### The task
Gather each line of the records where "posts" appears.

### Records supplied
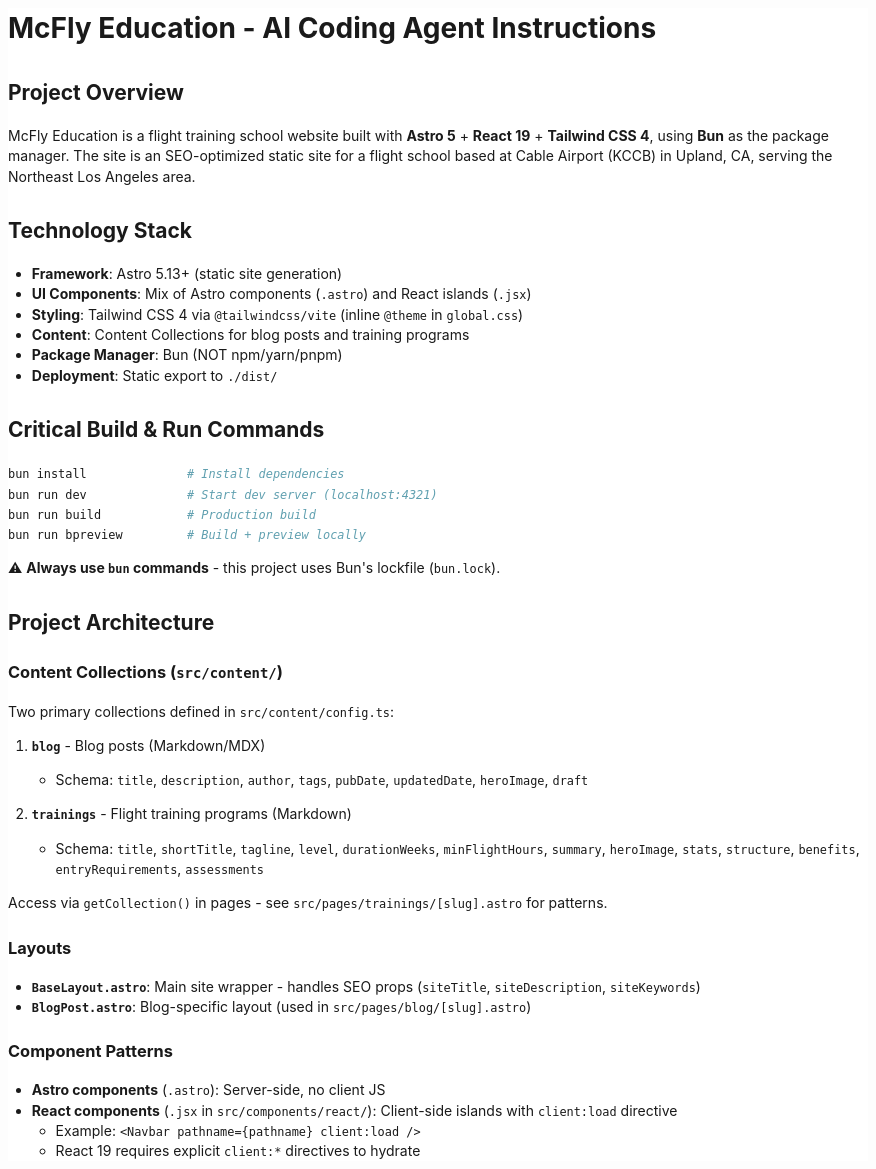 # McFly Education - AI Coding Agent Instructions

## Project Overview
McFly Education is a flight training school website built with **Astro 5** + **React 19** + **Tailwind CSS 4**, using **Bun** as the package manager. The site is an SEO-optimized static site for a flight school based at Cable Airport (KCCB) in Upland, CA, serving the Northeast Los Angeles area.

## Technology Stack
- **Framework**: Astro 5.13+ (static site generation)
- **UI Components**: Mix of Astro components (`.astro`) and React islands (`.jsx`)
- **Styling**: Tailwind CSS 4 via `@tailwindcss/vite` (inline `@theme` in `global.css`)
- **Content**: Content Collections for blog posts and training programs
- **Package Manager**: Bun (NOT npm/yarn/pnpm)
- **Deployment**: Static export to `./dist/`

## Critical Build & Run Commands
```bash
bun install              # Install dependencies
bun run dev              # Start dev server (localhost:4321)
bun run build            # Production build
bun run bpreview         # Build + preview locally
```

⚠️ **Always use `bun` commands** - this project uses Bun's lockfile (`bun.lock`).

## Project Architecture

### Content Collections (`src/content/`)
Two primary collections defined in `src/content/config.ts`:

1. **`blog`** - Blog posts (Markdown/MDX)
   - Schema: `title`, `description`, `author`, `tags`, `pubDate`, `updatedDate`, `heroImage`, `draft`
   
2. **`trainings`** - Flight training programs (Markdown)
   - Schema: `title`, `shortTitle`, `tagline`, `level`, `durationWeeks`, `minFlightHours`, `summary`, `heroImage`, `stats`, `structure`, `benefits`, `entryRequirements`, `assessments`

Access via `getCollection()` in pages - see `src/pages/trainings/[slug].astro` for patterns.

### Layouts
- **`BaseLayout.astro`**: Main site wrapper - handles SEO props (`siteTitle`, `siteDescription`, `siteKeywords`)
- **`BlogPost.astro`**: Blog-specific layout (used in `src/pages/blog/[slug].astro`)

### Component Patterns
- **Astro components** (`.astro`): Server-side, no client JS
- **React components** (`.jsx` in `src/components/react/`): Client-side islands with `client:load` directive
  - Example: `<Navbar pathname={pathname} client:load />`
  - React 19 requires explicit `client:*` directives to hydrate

### Result of the exercise
- **Content**: Content Collections for blog posts and training programs
1. **`blog`** - Blog posts (Markdown/MDX)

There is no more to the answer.